By Ron Leir
Observer Correspondent
HARRISON –
The New York Red Bulls need more parking to accommodate the crowds showing up for their home games, here in Harrison, and the team is taking active steps to get it. S
o said Red Bulls GM Jerome de Bontin last Wednesday night, during a meeting of Harrison Business Connections, an alliance of Harrison-based business organizations and those doing business in Harrison, held at the Red Bull Arena.
Guests were given tours of the “skyboxes,” team warmup and locker rooms and the field-level Ferrari-style seating “manager’s boxes,” at the arena which opened in March 2010 as the new home for the Red Bulls, formerly known as the MetroStars.
Interested in any of the 40 skyboxes? For a single game, you’ll have to cough up anywhere from $4,500 to $7,000 for five hours access to the private space which can seat 17 to 30 guests inside and up to 13 outside, a team spokesman said, and that includes the price for the ticket to the game, food and drink (except alcohol) and parking.
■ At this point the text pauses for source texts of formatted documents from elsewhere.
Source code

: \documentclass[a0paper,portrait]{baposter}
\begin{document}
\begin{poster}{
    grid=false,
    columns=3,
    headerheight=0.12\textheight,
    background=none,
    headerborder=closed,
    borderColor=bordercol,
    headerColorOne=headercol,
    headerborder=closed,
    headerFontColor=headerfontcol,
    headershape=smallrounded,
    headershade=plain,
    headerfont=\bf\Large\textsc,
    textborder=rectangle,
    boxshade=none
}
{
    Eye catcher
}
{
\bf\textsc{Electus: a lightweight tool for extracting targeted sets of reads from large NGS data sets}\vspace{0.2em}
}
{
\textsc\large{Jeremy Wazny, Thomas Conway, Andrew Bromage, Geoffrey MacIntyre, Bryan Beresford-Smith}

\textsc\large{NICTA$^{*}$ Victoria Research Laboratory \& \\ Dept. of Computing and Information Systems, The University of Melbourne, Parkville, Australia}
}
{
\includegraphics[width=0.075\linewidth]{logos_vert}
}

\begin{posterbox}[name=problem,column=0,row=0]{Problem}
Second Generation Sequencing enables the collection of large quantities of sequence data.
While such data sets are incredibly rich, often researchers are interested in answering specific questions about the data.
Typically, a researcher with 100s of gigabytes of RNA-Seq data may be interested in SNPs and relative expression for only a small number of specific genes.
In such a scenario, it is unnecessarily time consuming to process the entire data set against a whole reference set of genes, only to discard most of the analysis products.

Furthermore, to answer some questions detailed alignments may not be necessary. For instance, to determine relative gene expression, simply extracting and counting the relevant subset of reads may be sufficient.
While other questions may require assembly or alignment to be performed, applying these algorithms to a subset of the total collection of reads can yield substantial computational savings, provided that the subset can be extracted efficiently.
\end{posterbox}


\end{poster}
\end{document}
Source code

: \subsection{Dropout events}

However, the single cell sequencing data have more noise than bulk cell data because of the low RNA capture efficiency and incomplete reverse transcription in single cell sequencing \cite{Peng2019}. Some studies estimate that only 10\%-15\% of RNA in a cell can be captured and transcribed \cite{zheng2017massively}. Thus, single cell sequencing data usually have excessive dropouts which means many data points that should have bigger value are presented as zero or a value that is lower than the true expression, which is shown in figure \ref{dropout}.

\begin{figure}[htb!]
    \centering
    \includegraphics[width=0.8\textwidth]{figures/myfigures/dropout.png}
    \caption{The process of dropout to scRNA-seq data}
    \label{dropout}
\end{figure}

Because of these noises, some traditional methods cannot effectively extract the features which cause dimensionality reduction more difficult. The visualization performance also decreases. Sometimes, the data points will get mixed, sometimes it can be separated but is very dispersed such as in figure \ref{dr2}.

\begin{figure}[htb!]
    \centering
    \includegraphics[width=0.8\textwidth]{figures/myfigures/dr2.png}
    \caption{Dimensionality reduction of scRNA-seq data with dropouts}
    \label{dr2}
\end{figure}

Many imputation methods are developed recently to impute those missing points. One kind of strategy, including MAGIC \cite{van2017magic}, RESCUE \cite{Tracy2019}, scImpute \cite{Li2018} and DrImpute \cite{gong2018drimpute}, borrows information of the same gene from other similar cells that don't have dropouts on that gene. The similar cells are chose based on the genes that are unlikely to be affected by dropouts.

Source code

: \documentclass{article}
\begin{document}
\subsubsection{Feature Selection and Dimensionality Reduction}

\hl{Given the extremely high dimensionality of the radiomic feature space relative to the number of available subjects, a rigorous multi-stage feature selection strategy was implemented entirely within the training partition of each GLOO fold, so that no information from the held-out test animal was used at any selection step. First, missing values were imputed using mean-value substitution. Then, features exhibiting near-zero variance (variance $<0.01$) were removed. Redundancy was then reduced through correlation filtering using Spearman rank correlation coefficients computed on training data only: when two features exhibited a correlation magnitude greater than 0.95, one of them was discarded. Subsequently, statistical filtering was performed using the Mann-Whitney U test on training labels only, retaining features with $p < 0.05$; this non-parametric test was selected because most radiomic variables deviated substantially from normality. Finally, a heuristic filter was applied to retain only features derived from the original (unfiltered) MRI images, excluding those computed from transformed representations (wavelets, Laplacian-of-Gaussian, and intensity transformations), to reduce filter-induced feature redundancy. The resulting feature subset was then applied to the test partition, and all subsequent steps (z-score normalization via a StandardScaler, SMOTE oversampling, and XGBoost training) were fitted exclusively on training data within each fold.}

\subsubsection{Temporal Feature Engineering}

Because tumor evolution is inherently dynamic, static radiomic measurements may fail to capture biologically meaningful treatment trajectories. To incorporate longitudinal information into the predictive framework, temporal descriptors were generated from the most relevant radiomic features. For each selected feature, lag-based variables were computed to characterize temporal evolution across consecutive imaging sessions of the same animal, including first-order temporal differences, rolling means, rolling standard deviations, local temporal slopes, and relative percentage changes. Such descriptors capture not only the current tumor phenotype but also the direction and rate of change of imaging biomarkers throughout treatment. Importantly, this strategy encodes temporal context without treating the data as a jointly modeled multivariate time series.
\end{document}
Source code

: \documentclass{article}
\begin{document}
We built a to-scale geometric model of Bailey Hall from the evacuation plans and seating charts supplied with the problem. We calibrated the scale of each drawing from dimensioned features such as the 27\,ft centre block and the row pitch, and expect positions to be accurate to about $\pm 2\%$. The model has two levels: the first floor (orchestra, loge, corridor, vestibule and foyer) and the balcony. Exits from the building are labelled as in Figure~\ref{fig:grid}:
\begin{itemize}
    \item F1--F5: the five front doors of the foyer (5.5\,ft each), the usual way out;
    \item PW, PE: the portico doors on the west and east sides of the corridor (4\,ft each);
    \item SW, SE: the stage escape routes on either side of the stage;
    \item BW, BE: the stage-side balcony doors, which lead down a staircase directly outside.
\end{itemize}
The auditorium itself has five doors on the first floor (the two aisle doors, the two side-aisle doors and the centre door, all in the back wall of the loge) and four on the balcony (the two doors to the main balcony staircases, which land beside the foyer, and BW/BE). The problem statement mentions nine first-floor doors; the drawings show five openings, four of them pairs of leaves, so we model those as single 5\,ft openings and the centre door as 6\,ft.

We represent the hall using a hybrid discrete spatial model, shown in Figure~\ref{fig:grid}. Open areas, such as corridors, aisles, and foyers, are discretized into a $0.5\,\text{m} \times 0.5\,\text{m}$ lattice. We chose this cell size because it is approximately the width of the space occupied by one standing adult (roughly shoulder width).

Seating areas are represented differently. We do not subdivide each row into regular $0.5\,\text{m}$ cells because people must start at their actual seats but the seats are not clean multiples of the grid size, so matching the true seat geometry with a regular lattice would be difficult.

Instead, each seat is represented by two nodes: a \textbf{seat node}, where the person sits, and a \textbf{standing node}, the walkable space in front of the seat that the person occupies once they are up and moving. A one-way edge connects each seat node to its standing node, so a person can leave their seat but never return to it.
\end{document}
Or, if you prefer to pay for the season, it’ll cost you between $70,000 and $100,000, the spokesman said.
In a brief speech, de Bontin, a Parisian by birth, said the team’s parent company Red Bull, named for the energy drink by the company’s Austrian founder Dietrich Mateschitz, is currently valued at $12 billion.
He said the company’s product, whose “first can was sold in 1987,” is now “represented in 160 countries.” But, of course, the brand has been extended to a number of company acquisitions, notably sports-related activities, including professional soccer teams in Austria, Germany, Brazil and the U.S., Formula 1 Racing and stock car racing enterprises in Europe, along with extreme sport celebrities and the arts.
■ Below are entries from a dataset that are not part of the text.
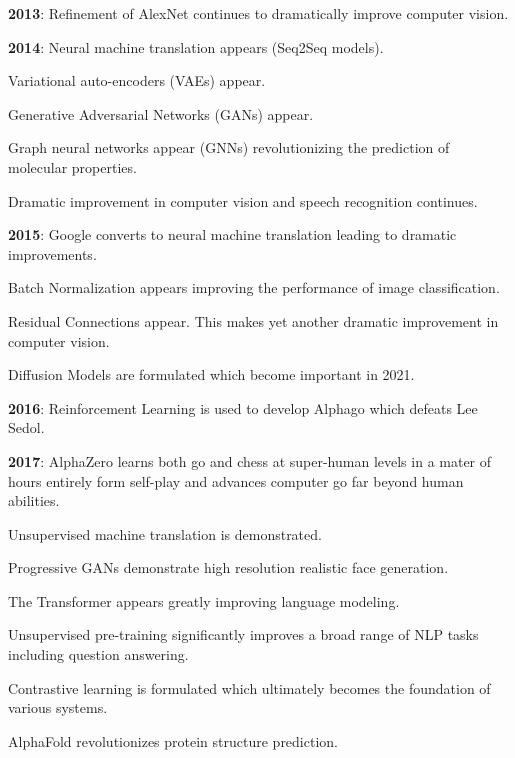 {\vfill
{\bf 2013}: Refinement of AlexNet continues to dramatically improve computer vision.


{\bf 2014}: Neural machine translation appears (Seq2Seq models).

\vfill
{\color{red} Variational auto-encoders} (VAEs) appear.

\vfill
{\color{red} Generative Adversarial Networks} (GANs) appear.

\vfill
{\color{red} Graph neural networks appear} (GNNs) revolutionizing the prediction of molecular properties.

\vfill
Dramatic improvement in computer vision and speech recognition continues.


{\bf 2015}: Google converts to neural machine translation leading to dramatic improvements.

\vfill
{\color{red} Batch Normalization} appears improving the performance of image classification.

\vfill
{{\color{red} Residual Connections} appear.  This makes yet another dramatic improvement in computer vision.

\vfill
{\color{red} Diffusion Models} are formulated which become important in 2021.

\vfill
{\bf 2016}: {\color{red} Reinforcement Learning} is used to develop Alphago which defeats Lee Sedol.


{\bf 2017}: AlphaZero learns both go and chess at super-human levels in a mater of hours entirely form self-play and advances computer go far beyond human abilities.

\vfill
Unsupervised machine translation is demonstrated.

\vfill
Progressive GANs demonstrate high resolution realistic face generation.

\vfill
The {\color{red} Transformer} appears greatly improving language modeling.


{\color{red} Unsupervised pre-training} significantly improves a broad range of NLP tasks including question answering.

\vfill

{\color{red} Contrastive learning} is formulated which ultimately becomes the foundation of various systems.

\vfill
AlphaFold revolutionizes protein structure prediction.

}}
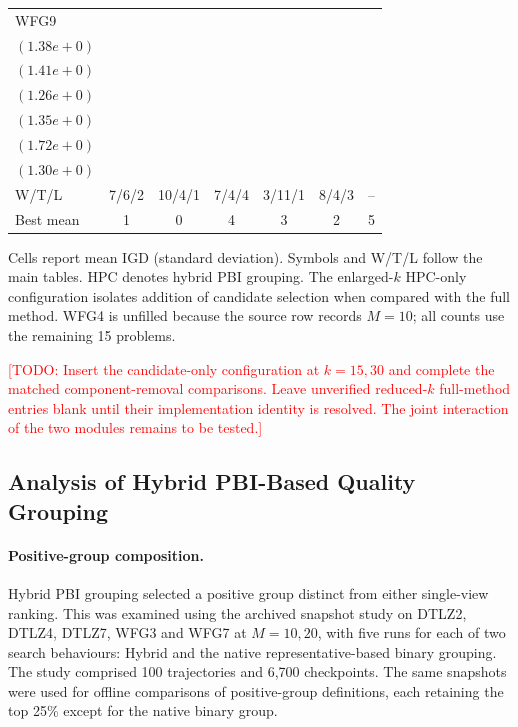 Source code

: \documentclass[final,5p,times,twocolumn]{elsarticle}
\newcommand{\TODO}[1]{\textcolor{red}{[TODO: #1]}}
\begin{document}
\begin{table}[t]
\begin{tabular}{lcccccc}
WFG9 & \shortstack{$2.6155e+1^{-}$\\$(1.38e+0)$} & \shortstack{$2.4590e+1^{-}$\\$(1.41e+0)$} & \shortstack{$2.5690e+1^{-}$\\$(1.26e+0)$} & \shortstack{$2.4763e+1^{-}$\\$(1.35e+0)$} & \shortstack{$2.4951e+1^{-}$\\$(1.72e+0)$} & \shortstack{$\mathbf{2.3053e+1}$\\$(1.30e+0)$} \\
\midrule
W/T/L & 7/6/2 & 10/4/1 & 7/4/4 & 3/11/1 & 8/4/3 & -- \\
Best mean & 1 & 0 & 4 & 3 & 2 & 5 \\
\bottomrule
\end{tabular}
\par\smallskip
\begin{minipage}{\linewidth}
\scriptsize Cells report mean IGD (standard deviation). Symbols and W/T/L follow the main tables. HPC denotes hybrid PBI grouping. The enlarged-$k$ HPC-only configuration isolates addition of candidate selection when compared with the full method. WFG4 is unfilled because the source row records $M=10$; all counts use the remaining 15 problems.
\end{minipage}
\end{table}

\TODO{Insert the candidate-only configuration at $k=15,30$ and complete
the matched component-removal comparisons. Leave unverified reduced-$k$
full-method entries blank until their implementation identity is resolved.
The joint interaction of the two modules remains to be tested.}

\subsection{Analysis of Hybrid PBI-Based Quality Grouping}
\label{sec:exp:hpc}

\paragraph{Positive-group composition.}
Hybrid PBI grouping selected a positive group distinct from either
single-view ranking. This was examined using the archived snapshot study
on DTLZ2, DTLZ4, DTLZ7, WFG3 and WFG7 at $M=10,20$, with five runs for
each of two search behaviours: Hybrid and the native representative-based
binary grouping. The study comprised 100 trajectories and 6,700
checkpoints. The same snapshots were used for offline comparisons of
positive-group definitions, each retaining the top 25\% except for the
native binary group.
\end{document}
When it was purchased in 2006, the New York soccer team was “probably the biggest single investment” made by the company up to that time, according to de Boutin. This year, the team won a conference title.
“The team is fortunate to have this stadium [as its home], one of the best in North America,” de Boutin said, and Harrison was a “good choice” for its location, he added, because the arena is within close walking distance from the PATH train station, “only a few stops from Manhattan.”
And the Port Authority of New York and New Jersey, which owns and runs the bistate PATH system, has just begun an upgrade of the aging station to accommodate more daily commuters.
He said the Red Bull ownership has been participating in talks with Harrison Mayor Ray McDonough and developers who own property around the arena to explore possibilities for securing more parking opportunities to accommodate the thousands of fans who attend the team’s 17 home games and other events.
This past season, according to one team spokesman, the Red Bulls averaged about 19,000 per home game in an arena designed to hold up to 25,000.
“We have been waiting for a sign from the authorities,” de Boutin said, possibly to purchase an eight-acre parcel next to the stadium.
“We want to start some meaningful work to provide additional parking that will drive more people to the arena,” he added.
With that extra parking space in hand, de Boutin said the Red Bull organization could then begin to explore the possibility of offering other sports attractions such as “women’s soccer, lacross, rugby, an ice rink for the wintertime,” all based at the arena.
If that happened, he said, “we could have as many as 40 events a year … almost one a week.”
Would the team be tempted to pick up and leave if it couldn’t get the parking it needs? “Harrison is important to us,” de Boutin told the guests. “We are here to stay.”
In a brief interview with The Observer, de Boutin said that while it was still “premature” to discuss specifics about future parking infrastructure, whether in the form of a garage or surface lots, the team’s intent is to “buy or lease” land to accommodate “about 3,000 to 4,500” spaces for vehicles.
In its desire to offer its fans a fuller menu of consumer- related enterprises, both in and out of the arena, de Boutin said the team has been pressing public and private officials for swifter movement on development around the stadium.
“We want to see things being built,” de Boutin said. Yes, he added, the team recognizes that the 2008 recession showed the pace of projected development, “but the land [around the arena] has been empty too long.”
Ideally, he said, “we would like to see some retail, combined with a garage, so we can grow the business of the stadium, at the same time, though, without creating too much of a problem for the neighborhood and for the new PATH station.
” To that end, de Boutin noted, “we have lobbied the [Major League Soccer] to limit the number of weekday games [played at the Harrison arena], mindful of the [traffic] hardship in Harrison.” This season, the team had four home matches on Wednesdays and one on Tuesday. Those nights, motorists typically dealt with lengthy bottlenecks along Harrison Ave., Rodgers Blvd. North and the side streets intersecting them.
The Observer wondered if the team ownership was considering shelving its legal challenge of the right of Harrison to tax the land and improvements where the Red Bull Arena sits but de Boutin shrugged and said he believed that litigation was still proceeding.